Carroll B. Harvey, a longtime associate of Mayor Marion Barry who was one of the new mayor's first administrative appointments in January 1979, will resign as director of the city's Department of General Services on Nov. 1, the city announced yesterday.

The city's announcement of Harvey's departure stated that personal obligations require the 47-year-old administrator to leave his $50,112-a-year District government job to return to a more lucrative private consulting business.

However, a Barry administration source, who asked not to be named, said that Harvey had a strained relationship with City Administrator Elijah B. Rogers, particularly over Harvey's role as head of the general services department.

Harvey believes that he should have more autonomy to run the department, the source said, while Rogers keeps a tight reign on all the city government's department heads, including Harvey.

Harvey yesterday downplayed the reports of tension. "If a guy is in this kind of job and there are no tensions," he said, "then he's not doing what he's supposed to do."

He said he is leaving the city government primarily because he wants to make more money to support his large family, which includes six children. He said he intends to reactivate planning, development and civil engineering firms that he abandoned when he joined the city.

In his post as head of the Department of General Services, he is, among other things, responsible for District government maintenance, procurement, and security services.

Harvey said yesterday that when he joined the Barry administration on Jan. 2, 1979, as assistant city administrator for operations, he committed himself to stay for one or two years. In the end, after remaining for two years and nine months, he said he decided to leave now because if he stayed longer, he would feel obliged to stay through Barry's term. The term ends at the end of 1982.

Despite Harvey's close association with Barry -- he is a former executive director of Youth Pride Inc., the self-help group Barry cofounded -- he failed to exert the kind of influence he would have liked to wield in Barry's administration, sources said.

For example, he lobbied for creation of a public works "super agency" which would have combined several D.C. government departments and operated under his supervision, according to sources.
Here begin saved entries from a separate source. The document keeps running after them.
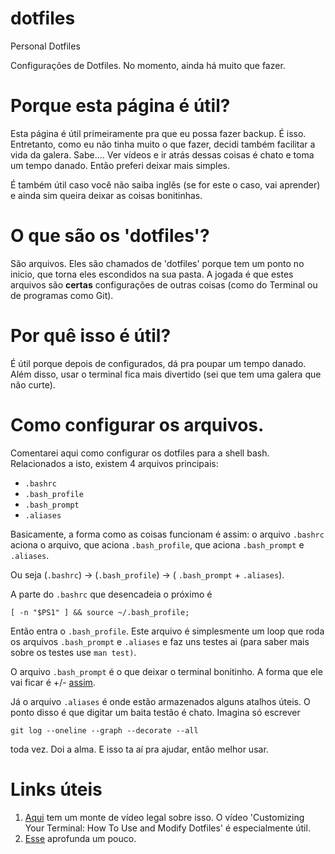 # dotfiles
Personal Dotfiles

Configurações de Dotfiles. No momento, ainda há muito que fazer. 

# Porque esta página é útil?

Esta página é útil primeiramente pra que eu possa fazer backup. É isso. Entretanto, como eu não tinha muito o que fazer, decidi também facilitar a vida da galera. Sabe.... Ver vídeos e ir atrás dessas coisas é chato e toma um tempo danado. Então preferi deixar mais simples. 


É também útil caso você não saiba inglês (se for este o caso, vai aprender) e ainda sim queira deixar as coisas bonitinhas.


# O que são os 'dotfiles'?

São arquivos. Eles são chamados de 'dotfiles' porque tem um ponto no inicio, que torna eles escondidos na sua pasta. A jogada é que estes arquivos são **certas** configurações de outras coisas (como do Terminal ou de programas como Git).

# Por quê isso é útil?

É útil porque depois de configurados, dá pra poupar um tempo danado. Além disso, usar o terminal fica mais divertido (sei que tem uma galera que não curte).

# Como configurar os arquivos. 

Comentarei aqui como configurar os dotfiles para a shell bash. Relacionados a isto, existem 4 arquivos principais:

- `.bashrc`
- `.bash_profile`
- `.bash_prompt`
- `.aliases`

Basicamente, a forma como as coisas funcionam é assim: o arquivo `.bashrc` aciona o arquivo, que aciona `.bash_profile`, que aciona `.bash_prompt` e `.aliases`. 

Ou seja (`.bashrc`) -> (`.bash_profile`) -> ( `.bash_prompt` + `.aliases`).

A parte do `.bashrc` que desencadeia o próximo é 

```
[ -n "$PS1" ] && source ~/.bash_profile;
```

Então entra o `.bash_profile`. Este arquivo é simplesmente um loop que roda os arquivos `.bash_prompt` e `.aliases` e faz uns testes ai (para saber mais sobre os testes use `man test)`.

O arquivo `.bash_prompt` é o que deixar o terminal bonitinho. A forma que ele vai ficar é +/- [assim](http://i.imgur.com/EkEtphC.png).

Já o arquivo `.aliases` é onde estão armazenados alguns atalhos úteis. O ponto disso é que digitar um baita testão é chato. Imagina só escrever 

```
git log --oneline --graph --decorate --all
```

toda vez. Doi a alma. E isso ta aí pra ajudar, então melhor usar. 

# Links úteis

1. [Aqui](https://www.youtube.com/playlist?list=PL-osiE80TeTvGhHkpvfmKWOiIPF8UVy6c) tem um monte de vídeo legal sobre isso. O vídeo 'Customizing Your Terminal: How To Use and Modify Dotfiles' é especialmente útil.
2. [Esse](https://medium.com/@webprolific/getting-started-with-dotfiles-43c3602fd789) aprofunda um pouco. 
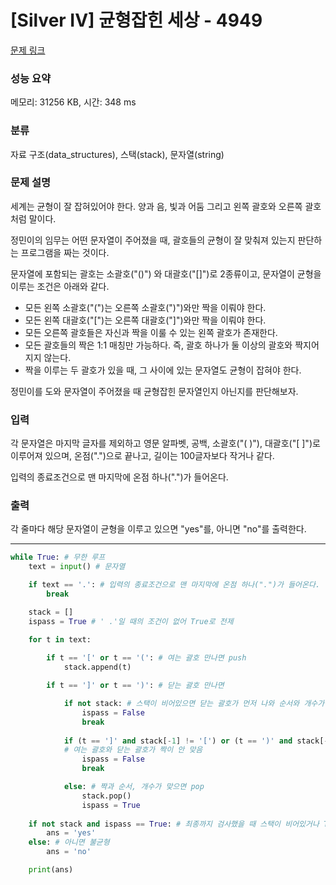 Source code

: # [Silver IV] 균형잡힌 세상 - 4949 

[문제 링크](https://www.acmicpc.net/problem/4949) 

### 성능 요약

메모리: 31256 KB, 시간: 348 ms

### 분류

자료 구조(data_structures), 스택(stack), 문자열(string)

### 문제 설명

<p>세계는 균형이 잘 잡혀있어야 한다. 양과 음, 빛과 어둠 그리고 왼쪽 괄호와 오른쪽 괄호처럼 말이다.</p>

<p>정민이의 임무는 어떤 문자열이 주어졌을 때, 괄호들의 균형이 잘 맞춰져 있는지 판단하는 프로그램을 짜는 것이다.</p>

<p>문자열에 포함되는 괄호는 소괄호("()") 와 대괄호("[]")로 2종류이고, 문자열이 균형을 이루는 조건은 아래와 같다.</p>

<ul>
	<li>모든 왼쪽 소괄호("(")는 오른쪽 소괄호(")")와만 짝을 이뤄야 한다.</li>
	<li>모든 왼쪽 대괄호("[")는 오른쪽 대괄호("]")와만 짝을 이뤄야 한다.</li>
	<li>모든 오른쪽 괄호들은 자신과 짝을 이룰 수 있는 왼쪽 괄호가 존재한다.</li>
	<li>모든 괄호들의 짝은 1:1 매칭만 가능하다. 즉, 괄호 하나가 둘 이상의 괄호와 짝지어지지 않는다.</li>
	<li>짝을 이루는 두 괄호가 있을 때, 그 사이에 있는 문자열도 균형이 잡혀야 한다.</li>
</ul>

<p>정민이를 도와 문자열이 주어졌을 때 균형잡힌 문자열인지 아닌지를 판단해보자.</p>

### 입력 

 <p>각 문자열은 마지막 글자를 제외하고 영문 알파벳, 공백, 소괄호("( )"), 대괄호("[ ]")로 이루어져 있으며, 온점(".")으로 끝나고, 길이는 100글자보다 작거나 같다.</p>

<div>입력의 종료조건으로 맨 마지막에 온점 하나(".")가 들어온다.</div>

### 출력 

 <p>각 줄마다 해당 문자열이 균형을 이루고 있으면 "yes"를, 아니면 "no"를 출력한다.</p>

---
```python
while True: # 무한 루프
    text = input() # 문자열

    if text == '.': # 입력의 종료조건으로 맨 마지막에 온점 하나(".")가 들어온다.
        break

    stack = []
    ispass = True # ' .'일 때의 조건이 없어 True로 전제

    for t in text:
        
        if t == '[' or t == '(': # 여는 괄호 만나면 push
            stack.append(t)

        if t == ']' or t == ')': # 닫는 괄호 만나면 

            if not stack: # 스택이 비어있으면 닫는 괄호가 먼저 나와 순서와 개수가 안 맞음
                ispass = False
                break
            
            if (t == ']' and stack[-1] != '[') or (t == ')' and stack[-1] != '('):
            # 여는 괄호와 닫는 괄호가 짝이 안 맞음 
                ispass = False
                break

            else: # 짝과 순서, 개수가 맞으면 pop
                stack.pop()
                ispass = True
    
    if not stack and ispass == True: # 최종까지 검사했을 때 스택이 비어있거나 True면 균형
        ans = 'yes'
    else: # 아니면 불균형
        ans = 'no'

    print(ans)
```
But the idea fell by the wayside last year during the city's budget crisis.

More recently, a knowledgeable source said, Harvey, as the city's chief procurement officer, was not kept fully abreast of negotiations being carried out by other officials -- notably Rogers and Department of Environmental Services chief William B. Johnson -- over a $60 million contract to dispose of the city's sewage sludge. When the sludge contract was finally signed recently with Fuel Recovery Corp., a Beltsville firm, Harvey was out of town.

In submitting his resignation, Harvey pledged to support Barry next year should he seek reelection.